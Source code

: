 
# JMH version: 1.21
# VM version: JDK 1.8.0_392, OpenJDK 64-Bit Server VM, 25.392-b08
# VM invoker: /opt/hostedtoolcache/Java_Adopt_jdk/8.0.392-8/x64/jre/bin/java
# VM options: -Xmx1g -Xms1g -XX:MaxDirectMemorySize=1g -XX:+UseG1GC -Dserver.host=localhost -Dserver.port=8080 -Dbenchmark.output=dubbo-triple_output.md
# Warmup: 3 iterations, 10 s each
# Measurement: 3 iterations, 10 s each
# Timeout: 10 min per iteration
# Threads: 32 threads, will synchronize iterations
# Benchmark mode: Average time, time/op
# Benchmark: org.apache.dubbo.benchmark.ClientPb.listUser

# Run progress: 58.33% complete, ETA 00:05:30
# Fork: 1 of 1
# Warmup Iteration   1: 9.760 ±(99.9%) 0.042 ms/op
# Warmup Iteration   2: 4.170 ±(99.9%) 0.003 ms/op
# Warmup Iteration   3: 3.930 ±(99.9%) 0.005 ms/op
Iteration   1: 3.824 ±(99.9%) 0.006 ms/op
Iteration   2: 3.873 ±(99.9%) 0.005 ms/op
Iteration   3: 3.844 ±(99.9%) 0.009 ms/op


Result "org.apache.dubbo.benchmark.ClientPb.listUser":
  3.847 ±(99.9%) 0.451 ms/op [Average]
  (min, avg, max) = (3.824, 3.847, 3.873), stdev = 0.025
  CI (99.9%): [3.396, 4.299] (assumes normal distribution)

### What needs to be done
Restate word for word only the lines above from the line containing "# VM version: JDK" to the line containing "3.873 ±(99.9%) 0.005 ms/op", both of them included.

### Exercise response
# VM version: JDK 1.8.0_392, OpenJDK 64-Bit Server VM, 25.392-b08
# VM invoker: /opt/hostedtoolcache/Java_Adopt_jdk/8.0.392-8/x64/jre/bin/java
# VM options: -Xmx1g -Xms1g -XX:MaxDirectMemorySize=1g -XX:+UseG1GC -Dserver.host=localhost -Dserver.port=8080 -Dbenchmark.output=dubbo-triple_output.md
# Warmup: 3 iterations, 10 s each
# Measurement: 3 iterations, 10 s each
# Timeout: 10 min per iteration
# Threads: 32 threads, will synchronize iterations
# Benchmark mode: Average time, time/op
# Benchmark: org.apache.dubbo.benchmark.ClientPb.listUser

# Run progress: 58.33% complete, ETA 00:05:30
# Fork: 1 of 1
# Warmup Iteration   1: 9.760 ±(99.9%) 0.042 ms/op
# Warmup Iteration   2: 4.170 ±(99.9%) 0.003 ms/op
# Warmup Iteration   3: 3.930 ±(99.9%) 0.005 ms/op
Iteration   1: 3.824 ±(99.9%) 0.006 ms/op
Iteration   2: 3.873 ±(99.9%) 0.005 ms/op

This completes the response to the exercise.